> Required work
In the records below, find the line that contains "Building blocks of" and the line that contains "克拉克礼尚往来地撕下了那袭斗篷。"; write out exactly those two lines and everything between them, without the pictures.

======

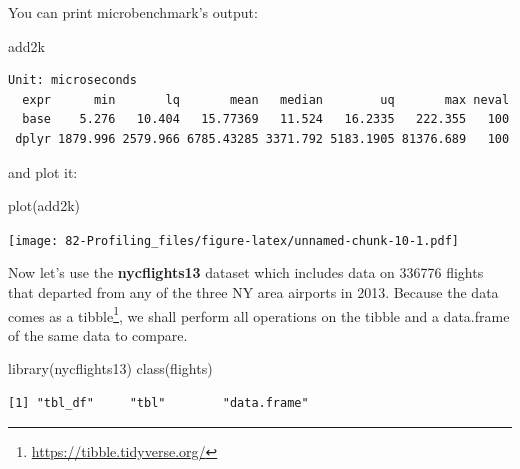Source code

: \documentclass[
]{book}
\newenvironment{Shaded}{\begin{snugshade}}{\end{snugshade}}
\newcommand{\AttributeTok}[1]{\textcolor[rgb]{0.77,0.63,0.00}{#1}}
\newcommand{\FunctionTok}[1]{\textcolor[rgb]{0.00,0.00,0.00}{#1}}
\newcommand{\NormalTok}[1]{#1}
\newcommand{\OtherTok}[1]{\textcolor[rgb]{0.56,0.35,0.01}{#1}}
\newcommand{\SpecialCharTok}[1]{\textcolor[rgb]{0.00,0.00,0.00}{#1}}
\DeclareRobustCommand{\href}[2]{#2\footnote{\url{#1}}}
\renewcommand{\href}[2]{#2\footnote{\url{#1}}}
\begin{document}
\begin{Shaded}
\end{Shaded}

You can print microbenchmark's output:

\begin{Shaded}
\begin{Highlighting}[]
\NormalTok{add2k}
\end{Highlighting}
\end{Shaded}

\begin{verbatim}
Unit: microseconds
  expr      min       lq       mean   median        uq       max neval
  base    5.276   10.404   15.77369   11.524   16.2335   222.355   100
 dplyr 1879.996 2579.966 6785.43285 3371.792 5183.1905 81376.689   100
\end{verbatim}

and plot it:

\begin{Shaded}
\begin{Highlighting}[]
\FunctionTok{plot}\NormalTok{(add2k)}
\end{Highlighting}
\end{Shaded}

\texttt{[image: 82-Profiling\_files/figure-latex/unnamed-chunk-10-1.pdf]}

Now let's use the \textbf{nycflights13} dataset which includes data on 336776 flights that departed from any of the three NY area airports in 2013. Because the data comes as a \href{https://tibble.tidyverse.org/}{tibble}, we shall perform all operations on the tibble and a data.frame of the same data to compare.

\begin{Shaded}
\begin{Highlighting}[]
\FunctionTok{library}\NormalTok{(nycflights13)}
\FunctionTok{class}\NormalTok{(flights)}
\end{Highlighting}
\end{Shaded}

\begin{verbatim}
[1] "tbl_df"     "tbl"        "data.frame"
\end{verbatim}
\end{document}
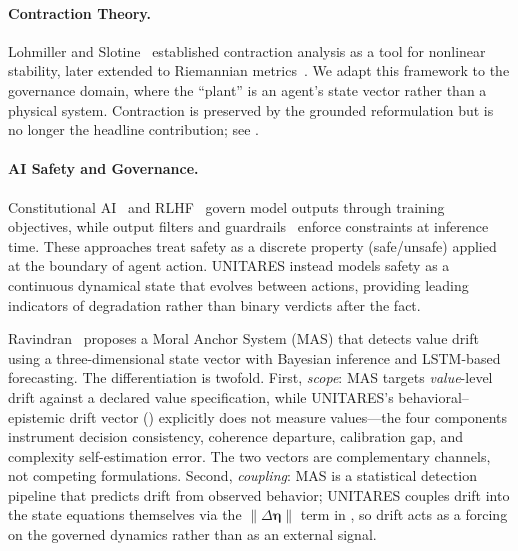 \documentclass[11pt,twocolumn]{article}
\newcommand{\norm}[1]{\left\lVert #1 \right\rVert}
\begin{document}
\paragraph{Contraction Theory.}
Lohmiller and Slotine~\cite{lohmiller1998contraction} established
contraction analysis as a tool for nonlinear stability, later
extended to Riemannian metrics~\cite{slotine2003modular}. We adapt
this framework to the governance domain, where the ``plant'' is
an agent's state vector rather than a physical system. Contraction
is preserved by the grounded reformulation but is no longer the
headline contribution; see .

\paragraph{AI Safety and Governance.}
Constitutional AI~\cite{bai2022constitutional} and
RLHF~\cite{ouyang2022training} govern model outputs through training
objectives, while output filters and guardrails~\cite{rebedea2023nemo}
enforce constraints at inference time. These approaches treat safety as
a discrete property (safe/unsafe) applied at the boundary of agent
action. UNITARES instead models safety as a continuous dynamical
state that evolves between actions, providing leading indicators of
degradation rather than binary verdicts after the fact.

Ravindran~\cite{ravindran2025moral} proposes a Moral Anchor System
(MAS) that detects value drift using a three-dimensional state
vector with Bayesian inference and LSTM-based forecasting. The
differentiation is twofold. First, \emph{scope}: MAS targets
\emph{value}-level drift against a declared value specification,
while UNITARES's behavioral--epistemic drift vector
() explicitly does not measure values---the
four components instrument decision consistency, coherence departure,
calibration gap, and complexity self-estimation error. The two
vectors are complementary channels, not competing formulations.
Second, \emph{coupling}: MAS is a statistical detection pipeline
that predicts drift from observed behavior; UNITARES couples drift
into the state equations themselves via the $\norm{\Delta\bm\eta}$
term in , so drift acts as a forcing on the
governed dynamics rather than as an external signal.
\end{document}
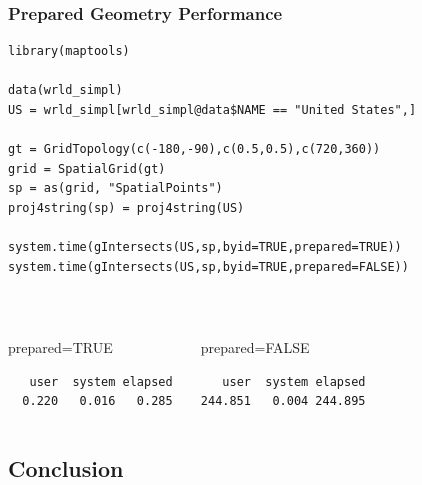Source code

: \documentclass[slidestop,mathserif]{beamer}
\begin{document}
\begin{frame}[fragile]
\frametitle{Prepared Geometry Performance}

\begin{example}
{\footnotesize
\begin{verbatim}
library(maptools)

data(wrld_simpl)
US = wrld_simpl[wrld_simpl@data$NAME == "United States",]

gt = GridTopology(c(-180,-90),c(0.5,0.5),c(720,360))
grid = SpatialGrid(gt)
sp = as(grid, "SpatialPoints")
proj4string(sp) = proj4string(US)

system.time(gIntersects(US,sp,byid=TRUE,prepared=TRUE))
system.time(gIntersects(US,sp,byid=TRUE,prepared=FALSE))
\end{verbatim}
}
\end{example}

~\\ \pause

\begin{columns}
\begin{beamerboxesrounded}{prepared=TRUE}
\begin{verbatim}
   user  system elapsed 
  0.220   0.016   0.285
\end{verbatim}
\end{beamerboxesrounded}

\begin{beamerboxesrounded}{prepared=FALSE}
\begin{verbatim}
   user  system elapsed 
244.851   0.004 244.895
\end{verbatim}
\end{beamerboxesrounded}
\end{columns}
\end{frame}

\subsection{Conclusion}
\end{document}
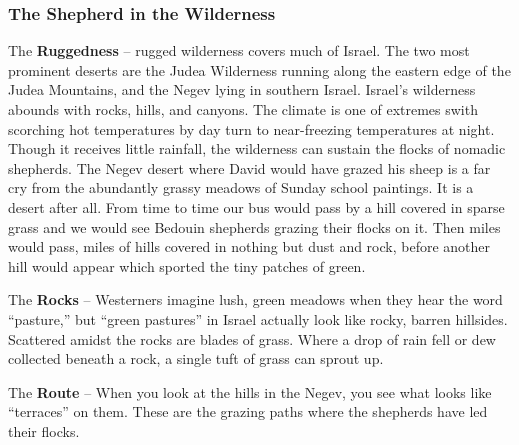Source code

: \subsubsection{The Shepherd in the Wilderness}


\begin{compactenum}[I.]
    \item The \textbf{Ruggedness} -- rugged wilderness covers much of Israel. The two most prominent deserts are the Judea Wilderness running along the eastern edge of the Judea Mountains, and the Negev lying in southern Israel. Israel's wilderness abounds with rocks, hills, and canyons. The climate is one of extremes swith scorching hot temperatures by day turn to near-freezing temperatures at night. Though it receives little rainfall, the wilderness can sustain the flocks of nomadic shepherds. The Negev desert where David would have grazed his sheep is a far cry from the abundantly grassy meadows of Sunday school paintings. It is a desert after all. From time to time our bus would pass by a hill covered in sparse grass and we would see Bedouin shepherds grazing their flocks on it. Then miles would pass, miles of hills covered in nothing but dust and rock, before another hill would appear which sported the tiny patches of green.
	\item The \textbf{Rocks} -- Westerners imagine lush, green meadows when they hear the word ``pasture,'' but ``green pastures'' in Israel actually look like rocky, barren hillsides. Scattered amidst the rocks are blades of grass. Where a drop of rain fell or dew collected beneath a rock, a single tuft of grass can sprout up. %
    \item The \textbf{Route} -- When you look at the hills in the Negev, you see what looks like ``terraces'' on them.  These are the grazing paths where the shepherds have led their flocks.

\end{compactenum}
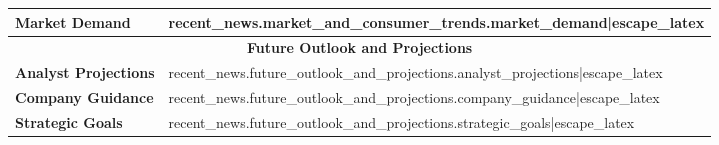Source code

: \documentclass{article}
\begin{document}
\begin{table}[H]
\begin{tabularx}{\textwidth}{|m{5cm}|>{\raggedright\arraybackslash}X|}
        \hline
        \textbf{Market Demand} & {{ recent_news.market_and_consumer_trends.market_demand|escape_latex }} \\
        \hline
        \multicolumn{2}{|c|}{\textbf{Future Outlook and Projections}} \\
        \hline
        \textbf{Analyst Projections} & {{ recent_news.future_outlook_and_projections.analyst_projections|escape_latex }} \\
        \hline
        \textbf{Company Guidance} & {{ recent_news.future_outlook_and_projections.company_guidance|escape_latex }} \\
        \hline
        \textbf{Strategic Goals} & {{ recent_news.future_outlook_and_projections.strategic_goals|escape_latex }} \\
        \hline
    \end{tabularx}
\end{table}
\end{document}
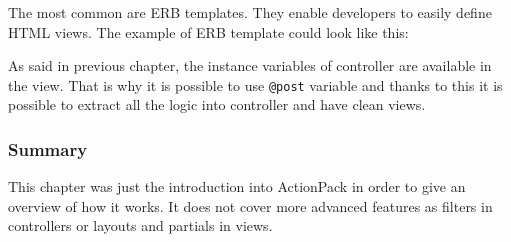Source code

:       The most common are ERB templates. They enable developers to easily define
      HTML views. The example of ERB template could look like this:
      
      
      
      As said in previous chapter, the instance variables of controller are available in the view.
      That is why it is possible to use \texttt{@post} variable and thanks to this it is possible to 
      extract all the logic into controller and have clean views.
      
      \subsubsection{Summary}
      This chapter was just the introduction into ActionPack in order to give an overview of how 
      it works. It does not cover more advanced features as filters in controllers or layouts
      and partials in views.
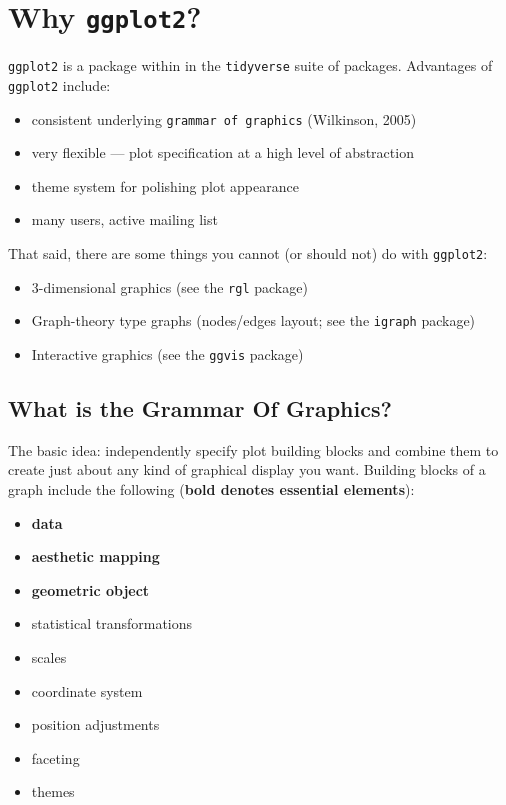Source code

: \documentclass[]{book}
\providecommand{\tightlist}{%
  \setlength{\itemsep}{0pt}\setlength{\parskip}{0pt}}
\begin{document}
\section{\texorpdfstring{Why
\texttt{ggplot2}?}{Why ggplot2?}}\label{why-ggplot2}

\texttt{ggplot2} is a package within in the \texttt{tidyverse} suite of
packages. Advantages of \texttt{ggplot2} include:

\begin{itemize}
\tightlist
\item
  consistent underlying \texttt{grammar\ of\ graphics} (Wilkinson, 2005)
\item
  very flexible --- plot specification at a high level of abstraction
\item
  theme system for polishing plot appearance
\item
  many users, active mailing list
\end{itemize}

That said, there are some things you cannot (or should not) do with
\texttt{ggplot2}:

\begin{itemize}
\tightlist
\item
  3-dimensional graphics (see the \texttt{rgl} package)
\item
  Graph-theory type graphs (nodes/edges layout; see the \texttt{igraph}
  package)
\item
  Interactive graphics (see the \texttt{ggvis} package)
\end{itemize}

\subsection{What is the Grammar Of
Graphics?}\label{what-is-the-grammar-of-graphics}

The basic idea: independently specify plot building blocks and combine
them to create just about any kind of graphical display you want.
Building blocks of a graph include the following (\textbf{bold denotes
essential elements}):

\begin{itemize}
\tightlist
\item
  \textbf{data}
\item
  \textbf{aesthetic mapping}
\item
  \textbf{geometric object}
\item
  statistical transformations
\item
  scales
\item
  coordinate system
\item
  position adjustments
\item
  faceting
\item
  themes
\end{itemize}
\end{document}
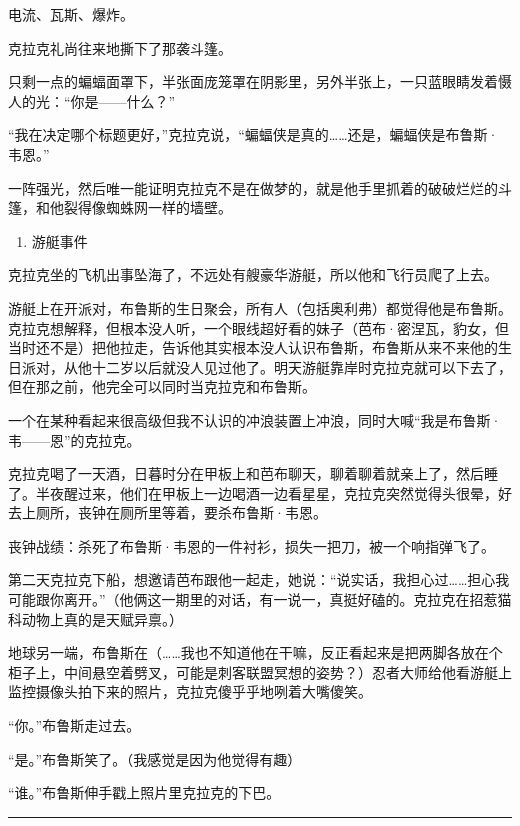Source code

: \documentclass[../main]{subfiles}
\begin{document}
电流、瓦斯、爆炸。

克拉克礼尚往来地撕下了那袭斗篷。

只剩一点的蝙蝠面罩下，半张面庞笼罩在阴影里，另外半张上，一只蓝眼睛发着慑人的光：“你是——什么？”

“我在决定哪个标题更好，”克拉克说，“蝙蝠侠是真的……还是，蝙蝠侠是布鲁斯·韦恩。”

一阵强光，然后唯一能证明克拉克不是在做梦的，就是他手里抓着的破破烂烂的斗篷，和他裂得像蜘蛛网一样的墙壁。

\begin{enumerate}
    \def\labelenumi{\arabic{enumi}.}
    \item
          游艇事件
\end{enumerate}

克拉克坐的飞机出事坠海了，不远处有艘豪华游艇，所以他和飞行员爬了上去。

游艇上在开派对，布鲁斯的生日聚会，所有人（包括奥利弗）都觉得他是布鲁斯。克拉克想解释，但根本没人听，一个眼线超好看的妹子（芭布·密涅瓦，豹女，但当时还不是）把他拉走，告诉他其实根本没人认识布鲁斯，布鲁斯从来不来他的生日派对，从他十二岁以后就没人见过他了。明天游艇靠岸时克拉克就可以下去了，但在那之前，他完全可以同时当克拉克和布鲁斯。

一个在某种看起来很高级但我不认识的冲浪装置上冲浪，同时大喊“我是布鲁斯·韦——恩”的克拉克。

克拉克喝了一天酒，日暮时分在甲板上和芭布聊天，聊着聊着就亲上了，然后睡了。半夜醒过来，他们在甲板上一边喝酒一边看星星，克拉克突然觉得头很晕，好去上厕所，丧钟在厕所里等着，要杀布鲁斯·韦恩。

丧钟战绩：杀死了布鲁斯·韦恩的一件衬衫，损失一把刀，被一个响指弹飞了。

第二天克拉克下船，想邀请芭布跟他一起走，她说：“说实话，我担心过……担心我可能跟你离开。”（他俩这一期里的对话，有一说一，真挺好磕的。克拉克在招惹猫科动物上真的是天赋异禀。）

地球另一端，布鲁斯在（……我也不知道他在干嘛，反正看起来是把两脚各放在个柜子上，中间悬空着劈叉，可能是刺客联盟冥想的姿势？）忍者大师给他看游艇上监控摄像头拍下来的照片，克拉克傻乎乎地咧着大嘴傻笑。

“你。”布鲁斯走过去。

“是。”布鲁斯笑了。（我感觉是因为他觉得有趣）

“谁。”布鲁斯伸手戳上照片里克拉克的下巴。

\begin{center}\rule{0.5\linewidth}{0.5pt}\end{center}
\end{document}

======

> Task response
Building blocks of a graph include the following (\textbf{bold denotes
essential elements}):

\begin{itemize}
\tightlist
\item
  \textbf{data}
\item
  \textbf{aesthetic mapping}
\item
  \textbf{geometric object}
\item
  statistical transformations
\item
  scales
\item
  coordinate system
\item
  position adjustments
\item
  faceting
\item
  themes
\end{itemize}
\end{document}
Source code

: \documentclass[../main]{subfiles}
\begin{document}
电流、瓦斯、爆炸。

克拉克礼尚往来地撕下了那袭斗篷。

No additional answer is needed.